At dusk of the day he left Dapitan, the townsfolk all came out to say goodbye, and brought out the town band which played the dolorous Funeral March of Chopin (“Marcha Funebre”). National historical markers are now written in the Tagalog text. This one stands out for its beautiful prose: Sa dalampasigang ito, sa dapit-hapon ng Hulyo 31, 1896 . . . It was probably one of the most spontaneously poignant scenes in the short life of the National Hero. That was the kind of following that Rizal had inspired in life.

In death, the following for him had even intensified. News of his death in 1896 had reached Cagayan. Four years later, Cagayan rose against the new invading colonial masters, the Americans. Many of the those local revolutionaries, men like Nicolas Capistrano, Apolinar Velez, Juan Roa, were all inspired by Rizal and became fierce nationalists. Juan Roa, who was my grandfather, would keep all his Rizal books and pamphlets until his death in 1963.
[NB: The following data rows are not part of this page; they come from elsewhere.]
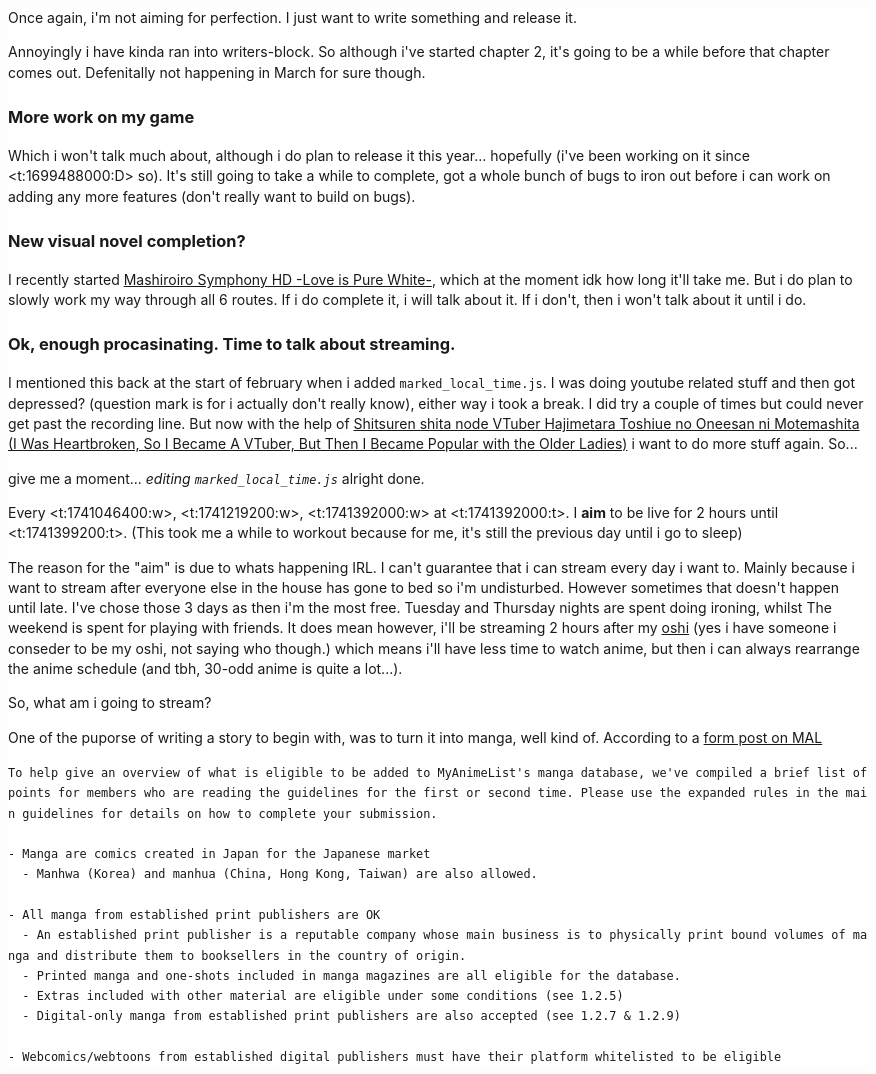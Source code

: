 Once again, i'm not aiming for perfection. I just want to write something and release it.

Annoyingly i have kinda ran into writers-block. So although i've started chapter 2, it's going to be a while before that chapter comes out. Defenitally not happening in March for sure though.

### More work on my game
Which i won't talk much about, although i do plan to release it this year... hopefully (i've been working on it since <t:1699488000:D> so).
It's still going to take a while to complete, got a whole bunch of bugs to iron out before i can work on adding any more features (don't really want to build on bugs).

### New visual novel completion?
I recently started [Mashiroiro Symphony HD -Love is Pure White-](https://store.steampowered.com/app/2737970/Mashiroiro_Symphony_HD_Love_is_Pure_White/), which at the moment idk how long it'll take me. But i do plan to slowly work my way through all 6 routes.
If i do complete it, i will talk about it. If i don't, then i won't talk about it until i do.

### Ok, enough procasinating. Time to talk about streaming.
I mentioned this back at the start of february when i added `marked_local_time.js`. I was doing youtube related stuff and then got depressed? (question mark is for i actually don't really know), either way i took a break. I did try a couple of times but could never
get past the recording line. But now with the help of [Shitsuren shita node VTuber Hajimetara Toshiue no Oneesan ni Motemashita (I Was Heartbroken, So I Became A VTuber, But Then I Became Popular with the Older Ladies)](https://myanimelist.net/manga/171507) i want
to do more stuff again. So...

give me a moment... *editing `marked_local_time.js`*
alright done.

Every <t:1741046400:w>, <t:1741219200:w>, <t:1741392000:w> at <t:1741392000:t>. I **aim** to be live for 2 hours until <t:1741399200:t>. (This took me a while to workout because for me, it's still the previous day until i go to sleep)

The reason for the "aim" is due to whats happening IRL. I can't guarantee that i can stream every day i want to. Mainly because i want to stream after everyone else in the house has gone to bed so i'm undisturbed. However sometimes that doesn't happen until late.
I've chose those 3 days as then i'm the most free. Tuesday and Thursday nights are spent doing ironing, whilst The weekend is spent for playing with friends. It does mean however, i'll be streaming 2 hours after my [oshi](https://www.reddit.com/r/Hololive/comments/10gjt3s/explain_to_me_what_an_oshi_is/)
(yes i have someone i conseder to be my oshi, not saying who though.) which means i'll have less time to watch anime, but then i can always rearrange the anime schedule (and tbh, 30-odd anime is quite a lot...).

So, what am i going to stream?

One of the puporse of writing a story to begin with, was to turn it into manga, well kind of.
According to a [form post on MAL](https://myanimelist.net/forum/?topicid=141104)
```
To help give an overview of what is eligible to be added to MyAnimeList's manga database, we've compiled a brief list of points for members who are reading the guidelines for the first or second time. Please use the expanded rules in the main guidelines for details on how to complete your submission.

- Manga are comics created in Japan for the Japanese market
  - Manhwa (Korea) and manhua (China, Hong Kong, Taiwan) are also allowed.

- All manga from established print publishers are OK
  - An established print publisher is a reputable company whose main business is to physically print bound volumes of manga and distribute them to booksellers in the country of origin.
  - Printed manga and one-shots included in manga magazines are all eligible for the database.
  - Extras included with other material are eligible under some conditions (see 1.2.5)
  - Digital-only manga from established print publishers are also accepted (see 1.2.7 & 1.2.9)

- Webcomics/webtoons from established digital publishers must have their platform whitelisted to be eligible
```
It is not difficult to be inspired by Rizal, that is what I always tell my students. And the reason is because he was just like us who went through the same hopes and fears in life. He may have been exceptionally intelligent, but he had his own weaknesses. He wept for three days upon knowing of Leonor Rivera’s death. For all his vaunted intelligence, he was an emotionally petty man. He had his own share of fights and arguments. It was said, in fact, that in Madrid, his fellow Filipinos made it a point to avoid him in their drinking sprees for he would always sermonize them. He was too serious and was a wet blanket for company. He was a kill-joy.

But that is precisely the point. An ordinary and weak human being was capable of leaving us these words: “I have always loved my poor country, and I shall love her until my very end.” We who are as ordinary and weak as Rizal could do no less.